En una escena de caza nunca antes filmada, una osa polar a nado persigue y luego devora a un reno, un indicio de que, con el deshielo, el “rey del Ártico” podría estar cambiando sus hábitos de alimentación.

Ocurrió en el archipiélago noruego de Svalbard el 21 de agosto de 2020, cuando los glaciares marinos se retiraron y, con ellos, las focas de las que se alimentan los osos. Una osa joven persiguió a un reno macho en el agua glaciar, lo atrapó y lo llevó a tierra para devorarlo.

Estupefactos, integrantes del equipo de una estación científica polaca filmaron la escena, documentando por primera vez una caza entre esos dos mamíferos.

“Fue tan sorprendente que era como ver un documental”, dijo a AFP Izabela Kulaszewicz, bióloga de la Universidad de Gdansk. “Casi se podía escuchar la voz del narrador en el fondo diciendo que este evento absolutamente había que verlo porque probablemente no lo veríamos nunca más”.

La secuencia fue tan atípica que Kulaszewicz y otros dos investigadores la dieron a conocer en un artículo para una revista científica.

Según el artículo, el episodio se inscribe en una serie de observaciones que hacen pensar que el oso polar se vuelve cada vez más hacia las presas terrestres ante la dificultad de capturar focas.

En Svalbard, a 1.000 km del Polo Norte, unos 300 osos coexisten con unos 20.000 renos.

Según los autores del artículo, las señales de depredación entre las dos especies se han multiplicado en las últimas décadas.

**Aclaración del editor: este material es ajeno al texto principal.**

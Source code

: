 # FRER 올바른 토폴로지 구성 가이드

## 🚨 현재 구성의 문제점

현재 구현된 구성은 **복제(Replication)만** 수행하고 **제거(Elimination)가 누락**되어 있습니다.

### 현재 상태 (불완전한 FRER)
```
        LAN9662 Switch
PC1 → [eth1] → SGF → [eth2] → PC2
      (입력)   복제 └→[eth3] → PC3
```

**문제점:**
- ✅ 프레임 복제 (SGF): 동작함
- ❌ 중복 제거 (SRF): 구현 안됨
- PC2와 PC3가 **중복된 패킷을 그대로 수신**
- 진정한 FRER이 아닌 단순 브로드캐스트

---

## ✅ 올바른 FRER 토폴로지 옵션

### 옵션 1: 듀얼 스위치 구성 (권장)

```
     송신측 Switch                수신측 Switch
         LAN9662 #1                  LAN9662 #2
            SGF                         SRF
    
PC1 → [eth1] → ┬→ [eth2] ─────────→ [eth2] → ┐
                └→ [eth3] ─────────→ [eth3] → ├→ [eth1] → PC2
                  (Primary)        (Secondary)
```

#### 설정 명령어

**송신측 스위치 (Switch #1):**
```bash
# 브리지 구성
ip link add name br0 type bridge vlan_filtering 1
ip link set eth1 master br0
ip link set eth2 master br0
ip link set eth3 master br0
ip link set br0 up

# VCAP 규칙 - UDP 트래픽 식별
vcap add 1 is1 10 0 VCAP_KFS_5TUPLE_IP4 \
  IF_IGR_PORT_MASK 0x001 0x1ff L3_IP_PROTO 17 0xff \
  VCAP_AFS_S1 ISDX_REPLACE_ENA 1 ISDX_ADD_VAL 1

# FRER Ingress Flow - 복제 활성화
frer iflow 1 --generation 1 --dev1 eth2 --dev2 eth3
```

Encuentran dos explicaciones: el retroceso del glaciar marino que obliga a los osos a permanecer más tiempo en tierra firme y el aumento del número de renos en Svalbard luego de que su caza fuera prohibida en 1925.

Esa depredación, en apariencia nueva, no debe ser sobreinterpretada, señalan otros especialistas.

“Si los osos polares mataban a los renos en los años 1950 o 1960, habría sido difícil de observar porque había poca gente, pocos osos y pocos renos” en esa época en Svalbard, destacó Andrew Derocher, profesor de la universidad de Alberta.

Cazador oportunista

Aunque la foca ocelada o anillada, con su grasa altamente calorífica, es su alimento predilecto, los osos son oportunistas que pueden ser observados devorando huevos, polluelos, roedores y hasta delfines.

Con 70 a 90 kg de adultos, los renos son un buen complemento alimentario para el verano, época de “vacas flacas” que tiende a extenderse con el calentamiento global.

Dos días después de ser filmada por los investigadores polacos, la misma osa fue observada devorando otra carcasa de reno.

“Los renos pueden ser importantes, al menos para ciertos osos, cuando deben permanecer en tierra por períodos largos”, indicó el experto noruego Jon Aars coautor del artículo.

Pero según los expertos, ese cambio de dieta no será una tabla de salvación para el oso blanco, que se enfrenta al riesgo de extinción para 2100.

“Aunque un intento ocasional de depreciación de un reno sea bueno a corto plazo para uno o dos osos, creo que es poco relevante para la población de osos polares o renos”, destacó el profesor Ian Stirling, del Servicio Canadiense de Fauna.

Gran nadador, el oso blanco no puede rivalizar con el reno durante largas distancias en tierra, por el peligro de sobrecalentarse.

Fuera del Ártico, los renos no son presas tan fáciles como sus primos de Svalbard.

“También son animales grandes y han evolucionado con los depredadores terrestres, como los lobos, el glotón y el oso pardo, convirtiéndolos en una presa más difícil”, observó Geoff York de la organización Polar Bears International.

Pero incluso en Svalbard y el entorno, el futuro se vislumbra sombrío para los osos.

“Eventualmente no habrá suficiente hielo para soportar a la población de osos polares”, advirtió Andrew Derocher. “Viendo la tendencia, creo que la población de osos polares del mar de Barents, que incluye a Svalbard, será una de las que desaparecerá en el curso de este siglo”.